Of The Complicit Bank Executives And Bad Leadership In Nigeria

By

Salisu Ahmed Koki

sakoki@gmail.com

Power is literal and the lust for it evidently natural. The lust for power and control is as old as humanity itself and has played a pivotal role in steering the course of history.

Being powerful and able to wield enormous power is one thing and the ability to channel power into useful corridors of the mechanisms of leadership is another. Misuse of power is what has characterized various tasteless and equally lamentable Nigerian leaderships, reference to a gang that helped in no small ways in suffocating the collective dreams of helpless Nigerians, their dream of living a decent life, a universal right as enshrined in the popular United Nations' Human Rights dictum.

Contrastingly, a lot has been said about the ability of the Nigerian masses to swallow the purposeless incapacitation and nonsensesical behaviors of their leaders at all levels. Egocentric leaders that see little or no logic at all in breathing sense and health into the so-called Nigerian system and by all extension, into the Nigerian state, a fact that led many to designate Nigeria as a 'failed state'.

May be, one can see the reason behind the ability of the masses to swallow all these depressive negativities in the concept of 'undue patience'.

Naturally, in patience there is some strength, a sense of self-control and a soothing feel of latent power. The more one is able to shun his aggressor and the accompanying aggressive behaviors, the more one can be able to tidy up his ability to shoulder the excesses of the aggressor. Ability to weather a storm can be said to be a byproduct of patience that comes naturally or developed through experience.

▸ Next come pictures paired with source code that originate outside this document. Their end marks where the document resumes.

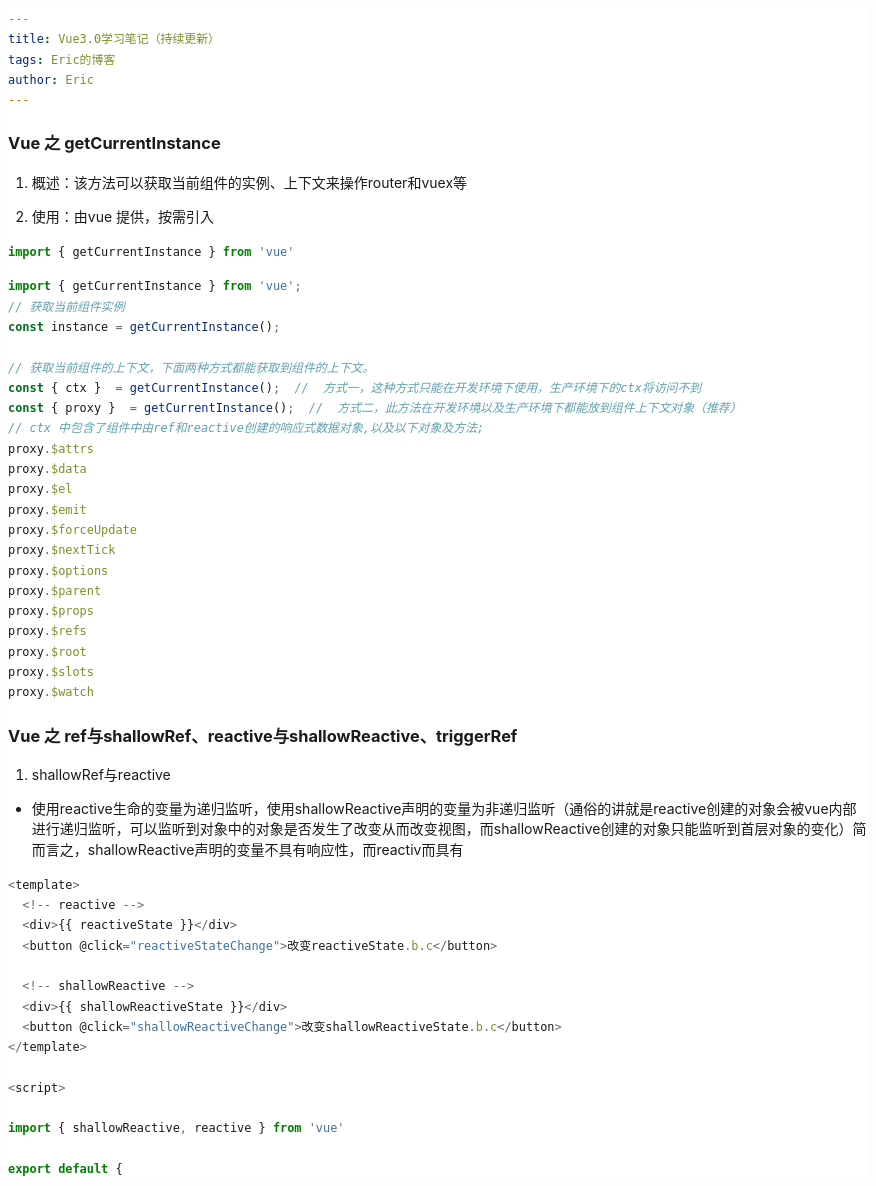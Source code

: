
 ```yaml
---
title: Vue3.0学习笔记（持续更新）
tags: Eric的博客
author: Eric
---
```


### Vue 之 getCurrentInstance

1. 概述：该方法可以获取当前组件的实例、上下文来操作router和vuex等

2. 使用：由vue 提供，按需引入

```js
import { getCurrentInstance } from 'vue'
```

```js
import { getCurrentInstance } from 'vue';
// 获取当前组件实例
const instance = getCurrentInstance();

// 获取当前组件的上下文，下面两种方式都能获取到组件的上下文。
const { ctx }  = getCurrentInstance();  //  方式一，这种方式只能在开发环境下使用，生产环境下的ctx将访问不到
const { proxy }  = getCurrentInstance();  //  方式二，此方法在开发环境以及生产环境下都能放到组件上下文对象（推荐）
// ctx 中包含了组件中由ref和reactive创建的响应式数据对象,以及以下对象及方法;
proxy.$attrs
proxy.$data
proxy.$el
proxy.$emit
proxy.$forceUpdate
proxy.$nextTick
proxy.$options
proxy.$parent
proxy.$props
proxy.$refs
proxy.$root
proxy.$slots
proxy.$watch

```

### Vue 之 ref与shallowRef、reactive与shallowReactive、triggerRef

1. shallowRef与reactive

- 使用reactive生命的变量为递归监听，使用shallowReactive声明的变量为非递归监听（通俗的讲就是reactive创建的对象会被vue内部进行递归监听，可以监听到对象中的对象是否发生了改变从而改变视图，而shallowReactive创建的对象只能监听到首层对象的变化）简而言之，shallowReactive声明的变量不具有响应性，而reactiv而具有

```javascript
<template>
  <!-- reactive -->
  <div>{{ reactiveState }}</div>
  <button @click="reactiveStateChange">改变reactiveState.b.c</button>

  <!-- shallowReactive -->
  <div>{{ shallowReactiveState }}</div>
  <button @click="shallowReactiveChange">改变shallowReactiveState.b.c</button>
</template>

<script>

import { shallowReactive, reactive } from 'vue'

export default {
```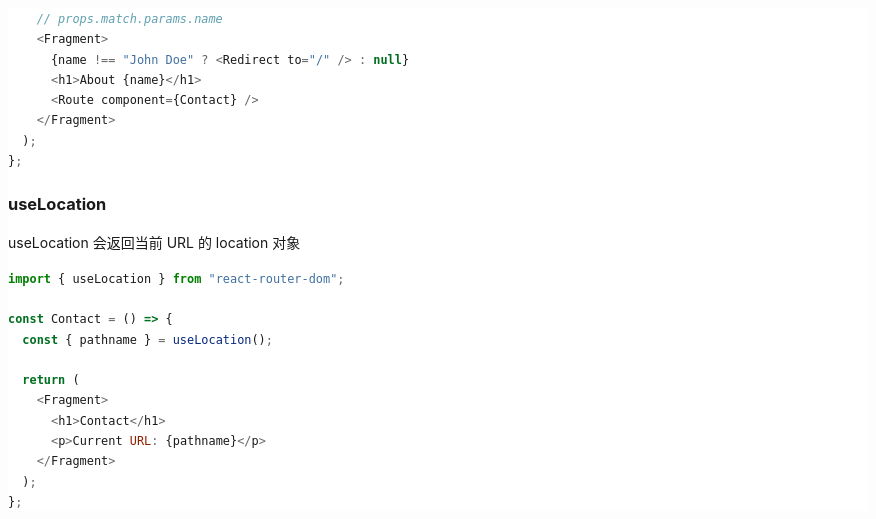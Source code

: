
 ```javascript
    // props.match.params.name
    <Fragment>
      {name !== "John Doe" ? <Redirect to="/" /> : null}
      <h1>About {name}</h1>
      <Route component={Contact} />
    </Fragment>
  );
};

```

### useLocation

useLocation 会返回当前 URL 的 location 对象

```javascript
import { useLocation } from "react-router-dom";

const Contact = () => {
  const { pathname } = useLocation();

  return (
    <Fragment>
      <h1>Contact</h1>
      <p>Current URL: {pathname}</p>
    </Fragment>
  );
};

```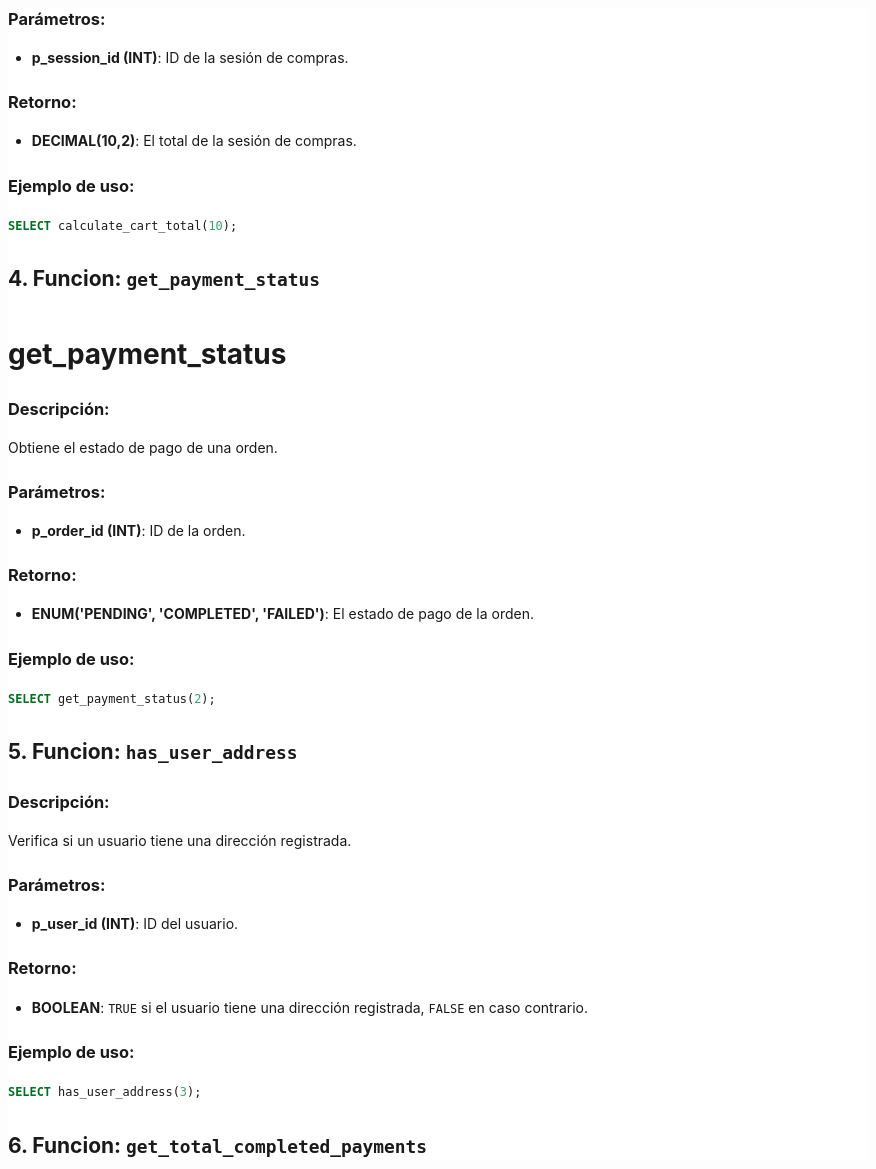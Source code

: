 ### Parámetros:
- **p_session_id (INT)**: ID de la sesión de compras.

### Retorno:
- **DECIMAL(10,2)**: El total de la sesión de compras.

### Ejemplo de uso:
```sql
SELECT calculate_cart_total(10);
```

## 4. Funcion: `get_payment_status`

# get_payment_status

### Descripción:
Obtiene el estado de pago de una orden.

### Parámetros:
- **p_order_id (INT)**: ID de la orden.

### Retorno:
- **ENUM('PENDING', 'COMPLETED', 'FAILED')**: El estado de pago de la orden.

### Ejemplo de uso:
```sql
SELECT get_payment_status(2);
```

## 5. Funcion: `has_user_address`

### Descripción:
Verifica si un usuario tiene una dirección registrada.

### Parámetros:
- **p_user_id (INT)**: ID del usuario.

### Retorno:
- **BOOLEAN**: `TRUE` si el usuario tiene una dirección registrada, `FALSE` en caso contrario.

### Ejemplo de uso:
```sql
SELECT has_user_address(3);
```

## 6. Funcion: `get_total_completed_payments`

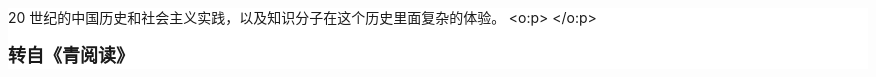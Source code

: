   20
  <span lang="ZH-CN" style='font-family:宋体;mso-ascii-font-family:"Times New Roman"'>
   世纪的中国历史和社会主义实践，以及知识分子在这个历史里面复杂的体验。
  </span>
  <o:p>
  </o:p>
 </p>
 <p class="MsoNormal">
  <o:p>
  </o:p>
 </p>
 <p class="MsoNormal">
  <span lang="ZH-CN" style='font-family:宋体;mso-ascii-font-family:
"Times New Roman"'>
   <b>
    <font size="4">
     转自《青阅读》
    </font>
   </b>
  </span>
  <o:p>
  </o:p>
 </p>
 
</div>


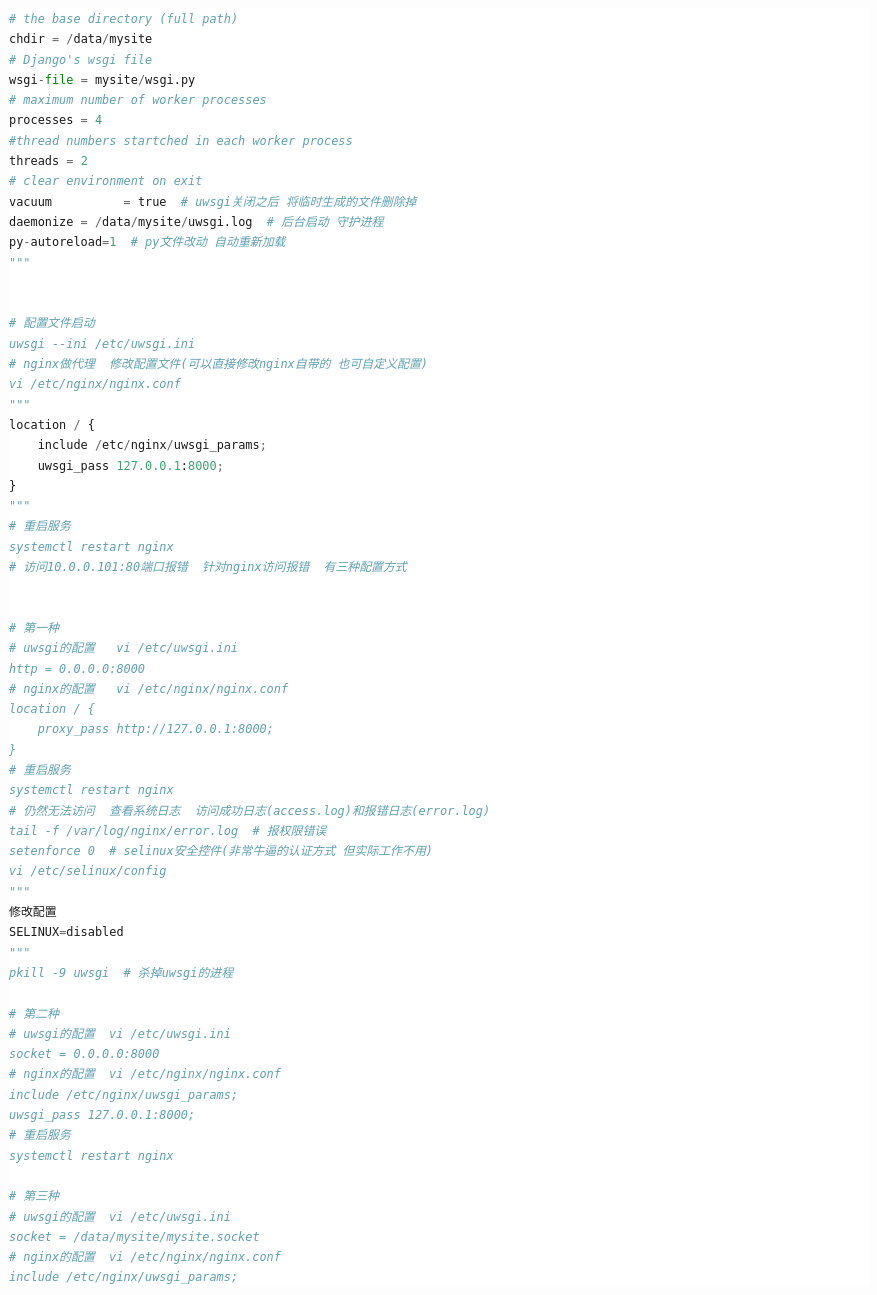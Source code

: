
 ```python
# the base directory (full path)
chdir = /data/mysite
# Django's wsgi file
wsgi-file = mysite/wsgi.py
# maximum number of worker processes
processes = 4
#thread numbers startched in each worker process
threads = 2
# clear environment on exit
vacuum          = true  # uwsgi关闭之后 将临时生成的文件删除掉
daemonize = /data/mysite/uwsgi.log  # 后台启动 守护进程
py-autoreload=1  # py文件改动 自动重新加载
"""


# 配置文件启动
uwsgi --ini /etc/uwsgi.ini
# nginx做代理  修改配置文件(可以直接修改nginx自带的 也可自定义配置)
vi /etc/nginx/nginx.conf
"""
location / {
	include /etc/nginx/uwsgi_params;
	uwsgi_pass 127.0.0.1:8000;
}
"""
# 重启服务
systemctl restart nginx
# 访问10.0.0.101:80端口报错  针对nginx访问报错  有三种配置方式


# 第一种
# uwsgi的配置   vi /etc/uwsgi.ini
http = 0.0.0.0:8000
# nginx的配置   vi /etc/nginx/nginx.conf
location / {
	proxy_pass http://127.0.0.1:8000;
}
# 重启服务
systemctl restart nginx
# 仍然无法访问  查看系统日志  访问成功日志(access.log)和报错日志(error.log)
tail -f /var/log/nginx/error.log  # 报权限错误
setenforce 0  # selinux安全控件(非常牛逼的认证方式 但实际工作不用)
vi /etc/selinux/config
"""
修改配置
SELINUX=disabled
"""
pkill -9 uwsgi  # 杀掉uwsgi的进程

# 第二种
# uwsgi的配置  vi /etc/uwsgi.ini
socket = 0.0.0.0:8000
# nginx的配置  vi /etc/nginx/nginx.conf
include /etc/nginx/uwsgi_params;
uwsgi_pass 127.0.0.1:8000;
# 重启服务
systemctl restart nginx
  
# 第三种
# uwsgi的配置  vi /etc/uwsgi.ini
socket = /data/mysite/mysite.socket
# nginx的配置  vi /etc/nginx/nginx.conf
include /etc/nginx/uwsgi_params;
```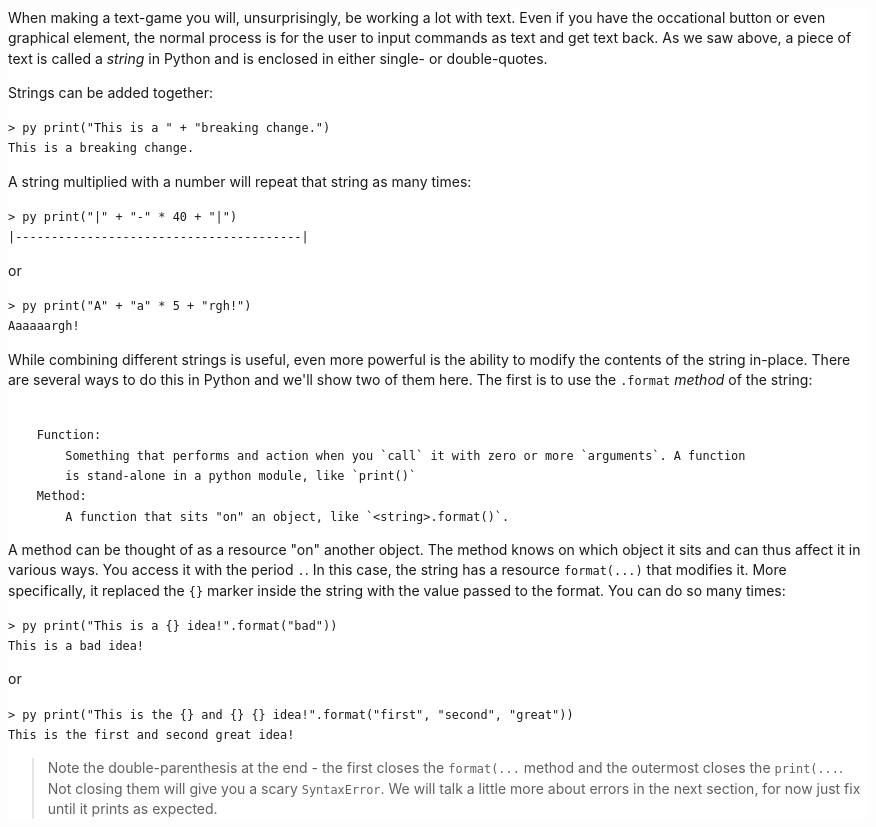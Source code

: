 When making a text-game you will, unsurprisingly, be working a lot with text. Even if you have the occational 
button or even graphical element, the normal process is for the user to input commands as 
text and get text back. As we saw above, a piece of text is called a _string_ in Python and is enclosed in 
either single- or double-quotes. 

Strings can be added together: 

    > py print("This is a " + "breaking change.")
    This is a breaking change.

A string multiplied with a number will repeat that string as many times: 

    > py print("|" + "-" * 40 + "|")
    |----------------------------------------|

 or

    > py print("A" + "a" * 5 + "rgh!") 
    Aaaaaargh!

While combining different strings is useful, even more powerful is the ability to modify the contents 
of the string in-place. There are several ways to do this in Python and we'll show two of them here. The first
is to use the `.format` _method_ of the string: 

```sidebar:: Functions and Methods

    Function:
        Something that performs and action when you `call` it with zero or more `arguments`. A function
        is stand-alone in a python module, like `print()`
    Method:
        A function that sits "on" an object, like `<string>.format()`.
```

A method can be thought of as a resource "on" another object. The method knows on which object it 
sits and can thus affect it in various ways. You access it with the period `.`. In this case, the 
string has a resource `format(...)` that modifies it. More specifically, it replaced the `{}` marker 
inside the string with the value passed to the format. You can do so many times: 



    > py print("This is a {} idea!".format("bad"))
    This is a bad idea! 

or 

    > py print("This is the {} and {} {} idea!".format("first", "second", "great"))
    This is the first and second great idea!
    
> Note the double-parenthesis at the end - the first closes the `format(...` method and the outermost 
closes the `print(...`. Not closing them will give you a scary `SyntaxError`. We will talk a 
little more about errors in the next section, for now just fix until it prints as expected.
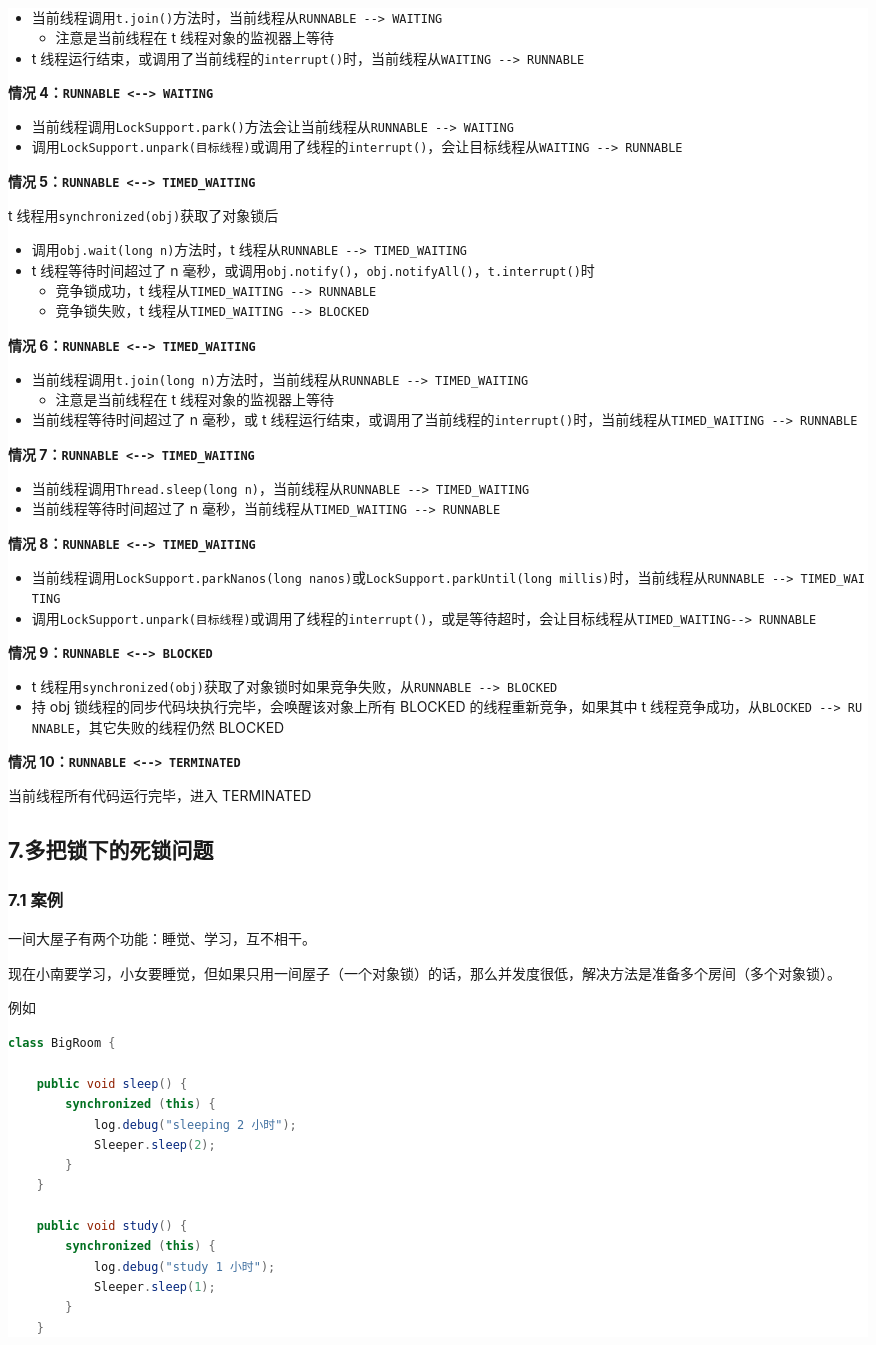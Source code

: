 - 当前线程调用`t.join()`方法时，当前线程从`RUNNABLE --> WAITING`
  - 注意是当前线程在 t 线程对象的监视器上等待
- t 线程运行结束，或调用了当前线程的`interrupt()`时，当前线程从`WAITING --> RUNNABLE`

**情况 4：`RUNNABLE <--> WAITING`**

- 当前线程调用`LockSupport.park()`方法会让当前线程从`RUNNABLE --> WAITING`
- 调用`LockSupport.unpark(目标线程)`或调用了线程的`interrupt()`，会让目标线程从`WAITING --> RUNNABLE`

**情况 5：`RUNNABLE <--> TIMED_WAITING`**

t 线程用`synchronized(obj)`获取了对象锁后

- 调用`obj.wait(long n)`方法时，t 线程从`RUNNABLE --> TIMED_WAITING`
- t 线程等待时间超过了 n 毫秒，或调用`obj.notify()`，`obj.notifyAll()`，`t.interrupt()`时
  - 竞争锁成功，t 线程从`TIMED_WAITING --> RUNNABLE`
  - 竞争锁失败，t 线程从`TIMED_WAITING --> BLOCKED`

**情况 6：`RUNNABLE <--> TIMED_WAITING`**

- 当前线程调用`t.join(long n)`方法时，当前线程从`RUNNABLE --> TIMED_WAITING`
  - 注意是当前线程在 t 线程对象的监视器上等待
- 当前线程等待时间超过了 n 毫秒，或 t 线程运行结束，或调用了当前线程的`interrupt()`时，当前线程从`TIMED_WAITING --> RUNNABLE`

**情况 7：`RUNNABLE <--> TIMED_WAITING`**

- 当前线程调用`Thread.sleep(long n)`，当前线程从`RUNNABLE --> TIMED_WAITING`
- 当前线程等待时间超过了 n 毫秒，当前线程从`TIMED_WAITING --> RUNNABLE`

**情况 8：`RUNNABLE <--> TIMED_WAITING`**

- 当前线程调用`LockSupport.parkNanos(long nanos)`或`LockSupport.parkUntil(long millis)`时，当前线程从`RUNNABLE --> TIMED_WAITING`
- 调用`LockSupport.unpark(目标线程)`或调用了线程的`interrupt()`，或是等待超时，会让目标线程从`TIMED_WAITING--> RUNNABLE`

**情况 9：`RUNNABLE <--> BLOCKED`**

- t 线程用`synchronized(obj)`获取了对象锁时如果竞争失败，从`RUNNABLE --> BLOCKED`
- 持 obj 锁线程的同步代码块执行完毕，会唤醒该对象上所有 BLOCKED 的线程重新竞争，如果其中 t 线程竞争成功，从`BLOCKED --> RUNNABLE`，其它失败的线程仍然 BLOCKED 

**情况 10：`RUNNABLE <--> TERMINATED`**

当前线程所有代码运行完毕，进入 TERMINATED

## 7.多把锁下的死锁问题

### 7.1 案例

一间大屋子有两个功能：睡觉、学习，互不相干。

现在小南要学习，小女要睡觉，但如果只用一间屋子（一个对象锁）的话，那么并发度很低，解决方法是准备多个房间（多个对象锁）。

例如

```java
class BigRoom {
 
    public void sleep() {
        synchronized (this) {
            log.debug("sleeping 2 小时");
            Sleeper.sleep(2);
        }
    }
 
    public void study() {
        synchronized (this) {
            log.debug("study 1 小时");
            Sleeper.sleep(1);
        }
    }
```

Unlike patience that comes naturally, undue patience is always born out of necessity and most notably where limited choices are involved. One can easily conclude that the Nigerian masses are left with little or no choices at all; hence they almost always painfully embraced the undue patience, a patience that has proved to be an accumulative burden!

While our banking system and its ever complicit bank executives are busy further enriching themselves, their kith and kin and the rich and famous in our society, a poor fellow that worked very hard under the most unfavorable business conditions that prevailed in Nigeria to earn and deposit or rather save his meager fortune in the system will solicit for a meager loan from the banks in order for him to prop-up his business only to be told that the effect of the global economic meltdown has necessitated the system to ask him  to surrender some ridiculous collaterals which he don’t have and to equally agree to pay an unimaginable interest on the loan which cant afford, practically denying him the opportunity of accessing the much needed facility.

Interestingly enough for all concerned, while their counterparts in the countries genuinely devastated by the effects of the meltdown are grazing down interest rates to almost zero percent, the powers that be in the Nigerian banking sector are busy devising means to charge ridiculous interest rates on loans and to lace the same loans with hidden charges and costs with some degree of sophistication and by so doing rendering the whole process dubious!

As a colleague once inferred ' it is a well documented fact that what keeps the black race behind is our pre-occupation in playing the blame game instead of working our way out', and this is very true.

Banks will use the global economic meltdown to scare poor loan solicitors away from a loan facility and will ironically pamper and invite the greedy and stupendously rich (now rich debtors) to shamelessly rape the system and drain it of funds.

On the other hand, shameless government officials will use the idea of over speeding to excuse preventable deaths caused by needless and repairable pot-holes on our highways. The same government will use a vividly short term drop in the price of crude in the international market to justify a long term and possibly permanent increase in the price of refined hydrocarbons sold in the local market and the same government cannot do the other way round when the price of the black oil skyrockets in the international market.

Sadly, it is the same government that will attribute widespread corruption for non-implementation of projects and budgets, while by all logic and sense it is the government that is entertaining a severe type of moral corruption for not acting or rather dealing squarely with the corrupt officials that are standing between Nigeria and its anticipated progress, selfish people that are strangulating the Nigerian state to death while pursuing their obsessive greed.

While richest people once considered the untouchables, people that are by all measure stupendously richer than our government-pampered rich and famous that are guilty as charged in the recent distressed banks debacle, people like Sir Stanley of Stanley Bank and Bernard Mardoff of the United States of America are busy warming their seats in their respective jails for committing similar offenses , offenses rightly considered by the US government as an avid threat to its economic and social security, it is no surprise that the inverse proportional of the same punishment meted on the likes of Sir Stanley is obtained in the Nigerian case.

Laughable enough is the fact that some of the rich debtors that almost suffocated the affected Nigerian banks to death are allowed to preside over sensitive financial institutions like the Nigeria Stock Exchange and Nicon Insurance and it will come as no surprise if before the expiration of the year the accused ladies and gentlemen of the private sector and their accomplices in the banking sector are conferred with now infamous Nigeria National Honors.

Besides, in Nigeria it is that any absurdity can happen, little wonder the 'Re-Brand Nigeria' project is evaporating into oblivion.

Indeed, it is time we become masters of our own destiny and stop blaming anyone and everyone but ourselves for our corrosive misfortune.